> On April 15, 2016, 12:49 a.m., Vinod Kone wrote:
> > src/launcher/http_command_executor.cpp, line 749
> > <https://reviews.apache.org/r/46187/diff/1/?file=1343828#file1343828line749>
> >
> >     Looking at slave::statusUpdate() code there are several scenarios where 
> > the slave ignores a status update sent by the executor; this means this 
> > executor could end up not terminating forever.
> >     
> >     Can you do the following:
> >     
> >     --> Enque a message in the queue to self terminate after some timeout 
> > (you can use the delay() function) to be safe.
> >     
> >     --> Add a TODO that we do this to be safe and also because slave 
> > sometimes doesn't ACK a status update.

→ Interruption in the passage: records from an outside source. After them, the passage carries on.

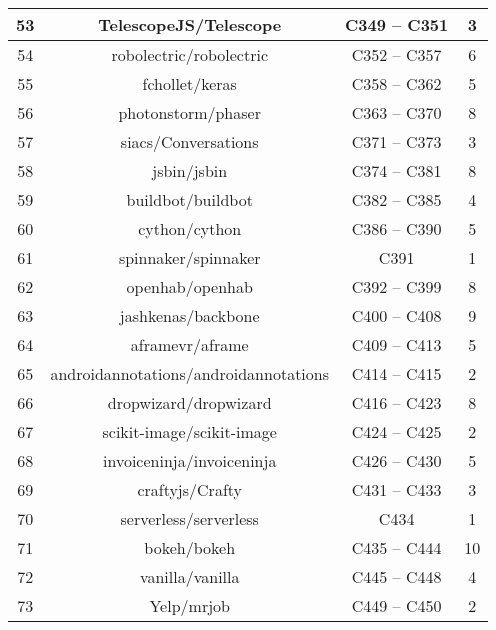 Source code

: \begin{appendices}
\begin{table}[H]
\begin{tabular}{|c|c|c|c|}
		\hline
		53    & TelescopeJS/Telescope & C349 -- C351 & 3 \bigstrut\\
		\hline
		54    & robolectric/robolectric & C352 -- C357 & 6 \bigstrut\\
		\hline
		55    & fchollet/keras & C358 -- C362 & 5 \bigstrut\\
		\hline
		56    & photonstorm/phaser & C363 -- C370 & 8 \bigstrut\\
		\hline
		57    & siacs/Conversations & C371 -- C373 & 3 \bigstrut\\
		\hline
		58    & jsbin/jsbin & C374 -- C381 & 8 \bigstrut\\
		\hline
		59    & buildbot/buildbot & C382 -- C385 & 4 \bigstrut\\
		\hline
		60    & cython/cython & C386 -- C390 & 5 \bigstrut\\
		\hline
		61    & spinnaker/spinnaker & C391  & 1 \bigstrut\\
		\hline
		62    & openhab/openhab & C392 -- C399 & 8 \bigstrut\\
		\hline
		63    & jashkenas/backbone & C400 -- C408 & 9 \bigstrut\\
		\hline
		64    & aframevr/aframe & C409 -- C413 & 5 \bigstrut\\
		\hline
		65    & androidannotations/androidannotations & C414 -- C415 & 2 \bigstrut\\
		\hline
		66    & dropwizard/dropwizard & C416 -- C423 & 8 \bigstrut\\
		\hline
		67    & scikit-image/scikit-image & C424 -- C425 & 2 \bigstrut\\
		\hline
		68    & invoiceninja/invoiceninja & C426 -- C430 & 5 \bigstrut\\
		\hline
		69    & craftyjs/Crafty & C431 -- C433 & 3 \bigstrut\\
		\hline
		70    & serverless/serverless & C434  & 1 \bigstrut\\
		\hline
		71    & bokeh/bokeh & C435 -- C444 & 10 \bigstrut\\
		\hline
		72    & vanilla/vanilla & C445 -- C448 & 4 \bigstrut\\
		\hline
		73    & Yelp/mrjob & C449 -- C450 & 2 \bigstrut\\
		\hline
	\end{tabular}%
	\label{tab:participants_per_project_part_ii}%
\end{table}%
	


\end{appendices} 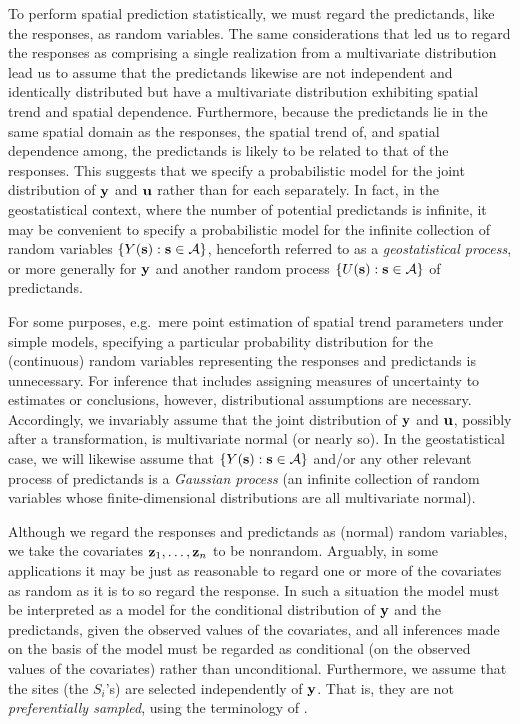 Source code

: To perform spatial prediction statistically, we must regard the predictands, like the responses, as random variables.  The same considerations that led us to regard the responses as comprising a single realization from a multivariate distribution lead us to assume that the predictands likewise are not independent and identically distributed but have a multivariate distribution exhibiting spatial trend and spatial dependence.  Furthermore, because the predictands lie in the same spatial domain as the responses, the spatial trend of, and spatial dependence among, the predictands is likely to be related to that of the responses.  This suggests that we specify a probabilistic model for the joint distribution of ${\bf y}$ and ${\bf u}$ rather than for each separately.  In fact, in the geostatistical context, where the number of potential predictands is infinite, it may be convenient to specify a probabilistic model for the infinite collection of random variables $\{Y({\bf s}): {\bf s}\in{\cal A}\}$, henceforth referred to as a {\em geostatistical process}, or more generally for ${\bf y}$ and another random process $\{U({\bf s}): {\bf s}\in {\cal A}\}$ of predictands.

For some purposes, e.g.\ mere point estimation of spatial trend parameters under simple models, specifying a particular probability distribution for the (continuous) random variables representing the responses and predictands is unnecessary.  For inference that includes assigning measures of uncertainty to estimates or conclusions, however, distributional assumptions are necessary.  Accordingly, we invariably assume that the joint distribution of ${\bf y}$ and ${\bf u}$, possibly after a transformation, is multivariate normal (or nearly so).  In the geostatistical case, we will likewise assume that $\{Y({\bf s}): {\bf s}\in{\cal A}\}$ and/or any other relevant process of predictands is a {\em Gaussian process} (an infinite collection of random variables whose finite-dimensional distributions are all multivariate normal).  

Although we regard the responses and predictands as (normal) random variables, we take the covariates ${\bf z}_1,\ldots,{\bf z}_n$ to be nonrandom.  Arguably, in some applications it may be just as reasonable to regard one or more of the covariates as random as it is to so regard the response.  In such a situation the model must be interpreted as a model for the conditional distribution of ${\bf y}$ and the predictands, given the observed values of the covariates, and all inferences made on the basis of the model must be regarded as conditional (on the observed values of the covariates) rather than unconditional.  Furthermore, we assume that the sites (the $S_i$'s) are selected independently of ${\bf y}$.  That is, they are not {\em preferentially sampled}, using the terminology of \citet{diggle2010geostatistical}.

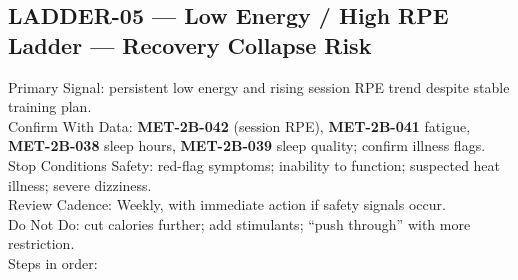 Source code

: \documentclass[10pt]{article}
\begin{document}
\newpage

\subsection*{LADDER-05 — Low Energy / High RPE Ladder — Recovery Collapse Risk}
{}

Primary Signal: persistent low energy and rising session RPE trend despite stable training plan.\\
Confirm With Data: \textbf{MET-2B-042} (session RPE), \textbf{MET-2B-041} fatigue, \textbf{MET-2B-038} sleep hours, \textbf{MET-2B-039} sleep quality; confirm illness flags.\\
Stop Conditions Safety: red-flag symptoms; inability to function; suspected heat illness; severe dizziness.\\
Review Cadence: Weekly, with immediate action if safety signals occur.\\
Do Not Do: cut calories further; add stimulants; “push through” with more restriction.\\
Steps in order:
\end{document}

Link to a ticket that fixes the 
> > slave status update semantics to always ACK a status update sent by an 
> > executor.
> >     
> >     sounds good?
> 
> Vinod Kone wrote:
>     @Qian, any update on this? If this particular review is going to take 
> some time, I think it is still useful two commit the other 2 reviews in this 
> chain. AFAICT, they are independent of this review?
> 
> Qian Zhang wrote:
>     @Vinod, sorry for the late. I have filed a ticket 
> (https://issues.apache.org/jira/browse/MESOS-5262) for enhancing 
> `slave::statusUpdate()` to always ACK the status update sent by executor.
>     
>     And can you please elaborate about the specific scenarios this executor 
> could not terminate forever. Originially I thought the scenario should be: 
> executor sends a terminal status upate to slave when the corresponding 
> framework is in `TERMINATING` state (e.g., operator tears down the 
> framework), then in `Slave::statusUpdate()`, this status update will be 
> ignored, so the executor will not get the ACK. But after testing, I found in 
> this case the executor can still terminate, because the container 
> corresponded to this executor will be destroyed by 
> `Slave::shutdownExecutorTimeout()` -> `MesosContainerizer::destroy()`, so 
> after `--executor_shutdown_grace_period`, the executor can still terminate. 
> So I am not in which case the executor will never terminate.
>     
>     And yes, the other 2 patches are independent of this one, I will make 
> them not depending on this one in the review board, thanks!
> 
> Qian Zhang wrote:
>     After more thinking, I see one scenario the executor could never 
> terminate is: agent is down right after it sends SHUTDOWN event to executor. 
> In this case, when handling the SHUTDOWN event, executor will kill the task 
> and send TASK_KILLED status update to agent, but it will not get ACK since 
> agent is already down, so the executor will still run. But I think once agent 
> is started again, executor will receive the ACK and then terminate. I am not 
> sure if this behavior is OK, or we want executor to terminate once it 
> receives the SHUTDOWN event rather than wait for agent is started again?
> 
> Vinod Kone wrote:
>     I think it is the right thing for the executor to stay up until the agent 
> comes back up and sends an ACK. Otherwise, which is currently the case, the 
> agent has no idea about the exit status of the executor.
>     
>     So the cases where I see no ACKs from the agent are:
>     
>     1) `update` doesn't have UUID.
>       --> Is this possible with the HTTP executor? If not, we should probably 
> shutdown the executor instead of just ignoring.
>     
>     2) Framework is unknown.
>       --> Don't think we can do much here because we don't have access to 
> Executor object?
>     
>     3) Framework is terminating.
>       --> Per your observation the agent is guaranteed to destroy the 
> container. We need to add a comment here explainining this.
>     
>     4) Executor is unknown. While we forward the status update to the 
> framework, the ACK is dropped by `_statusUpdate` and `___statusUpdate()`
>        --> If the update is generated by the agent (`killTask()`, 
> `_runTask()`) we should be fine because there is no executor.
>        --> If the update is sent by an executor for a task belonging to 
> another executor, that another executor is hopefully already dead. So we 
> should be fine.
>        --> Is it possible for the update to be sent by an executor that is 
> not known to the agent? Don't think we can do much here since we don't have 
> access to the Executor object.

> I think it is the right thing for the executor to stay up until the agent 
> comes back up and sends an ACK. Otherwise, which is currently the case, the 
> agent has no idea about the exit status of the executor.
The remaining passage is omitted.